Although my mom never rode motorcycles, my dad did from a very young age. He later became an adept mechanic (both cars and motorcycles); in the late ’40s and early ’50s he was a champion motocrosser. He rode for a Sarolea dealership-supported team. (Betcha not too many of you have heard of that brand of bike. It’s long been extinct but if you’re interested you can always do a Google search.) Dad’s mechanic, who owned the Sarolea dealership he rode for, was married to a wonderful mechanically inclined woman who not only rode her own bike, she tested many of the team’s motocross bikes after her hubby had wrenched on them in the shop. Actually, the bikes were ‘kitted’ street models with knobby tires, as there were no real motocross/dirtbikes back then.
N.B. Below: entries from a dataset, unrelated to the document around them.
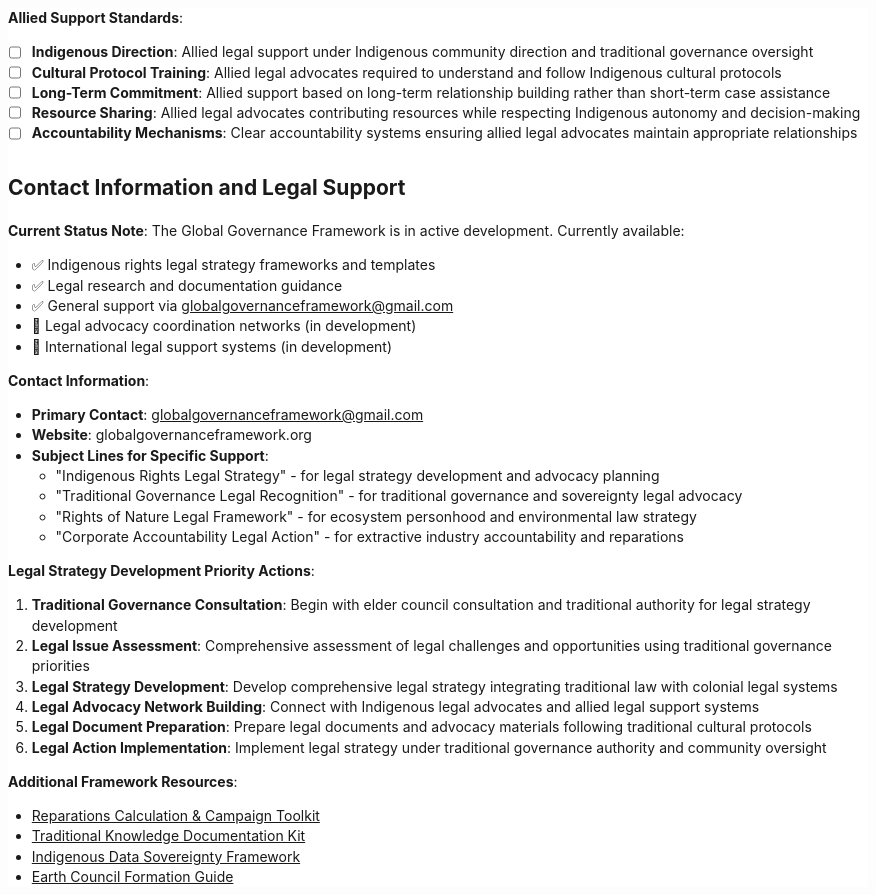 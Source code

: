 **Allied Support Standards**:
- [ ] **Indigenous Direction**: Allied legal support under Indigenous community direction and traditional governance oversight
- [ ] **Cultural Protocol Training**: Allied legal advocates required to understand and follow Indigenous cultural protocols
- [ ] **Long-Term Commitment**: Allied support based on long-term relationship building rather than short-term case assistance
- [ ] **Resource Sharing**: Allied legal advocates contributing resources while respecting Indigenous autonomy and decision-making
- [ ] **Accountability Mechanisms**: Clear accountability systems ensuring allied legal advocates maintain appropriate relationships

## Contact Information and Legal Support

**Current Status Note**: The Global Governance Framework is in active development. Currently available:
- ✅ Indigenous rights legal strategy frameworks and templates
- ✅ Legal research and documentation guidance
- ✅ General support via globalgovernanceframework@gmail.com
- 🚧 Legal advocacy coordination networks (in development)
- 🚧 International legal support systems (in development)

**Contact Information**:
- **Primary Contact**: globalgovernanceframework@gmail.com
- **Website**: globalgovernanceframework.org
- **Subject Lines for Specific Support**:
  - "Indigenous Rights Legal Strategy" - for legal strategy development and advocacy planning
  - "Traditional Governance Legal Recognition" - for traditional governance and sovereignty legal advocacy
  - "Rights of Nature Legal Framework" - for ecosystem personhood and environmental law strategy
  - "Corporate Accountability Legal Action" - for extractive industry accountability and reparations

**Legal Strategy Development Priority Actions**:
1. **Traditional Governance Consultation**: Begin with elder council consultation and traditional authority for legal strategy development
2. **Legal Issue Assessment**: Comprehensive assessment of legal challenges and opportunities using traditional governance priorities
3. **Legal Strategy Development**: Develop comprehensive legal strategy integrating traditional law with colonial legal systems
4. **Legal Advocacy Network Building**: Connect with Indigenous legal advocates and allied legal support systems
5. **Legal Document Preparation**: Prepare legal documents and advocacy materials following traditional cultural protocols
6. **Legal Action Implementation**: Implement legal strategy under traditional governance authority and community oversight

**Additional Framework Resources**:
- [Reparations Calculation & Campaign Toolkit](/framework/tools/indigenous/reparations-toolkit-en.pdf)
- [Traditional Knowledge Documentation Kit](/framework/tools/indigenous/tek-documentation-kit-en.pdf)
- [Indigenous Data Sovereignty Framework](/framework/tools/indigenous/data-sovereignty-framework-en.pdf)
- [Earth Council Formation Guide](/framework/tools/indigenous/earth-council-formation-guide-en.pdf)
Unfortunately she was involved in a bad wreck. No, not while testing bikes off road, but while riding on the street. Yup, you guessed it, some cager cut her off. She was pretty beat up, not to mention suffering third degree burns! But this brave soul was back in the saddle a few years later. To me, after all these years, she still epitomizes in my mind the ‘real deal’ woman biker. Perhaps that is what led me to write about women bikers these past few years. In 2009 I co-authored/edited a book with Edward Winterhalder and Arthur Veno called Biker Chicks: The Magnetic Attraction of Women to Bad Boys and Motorbikes (Allen & Unwin). I’m currently wrapping up Biker Chicz of North America, which is co-authored with Winterhalder. If I’m not mistaking we’re the first men to actually write books about women motorcyclists. I don’t know if that’s good or bad, as it comes from a different perspective most women moto journalists would apply. But the ladies featured in the book (release date is pending), have all given us a vote of confidence. All are avowed Harley riders ranging from two years to over thirty years in the saddle, except for Gloria Tramontin Struck who has been riding for seventy years. They are successful, intelligent, freethinking, adventurous, risk takers, creative, inspiring, tenacious, and spiritually inclined if not religious women. Yup, women bikers are alright by me!
Photo: Cris Summer Simmons, who is one of the women featured in the upcoming book Biker Chicz of North America, belongs to the real deal on two wheels category.
She is also a respected moto journalist/photographer and author of the epic book, The American Motorcycle Girls 1900-1900 (Parker House).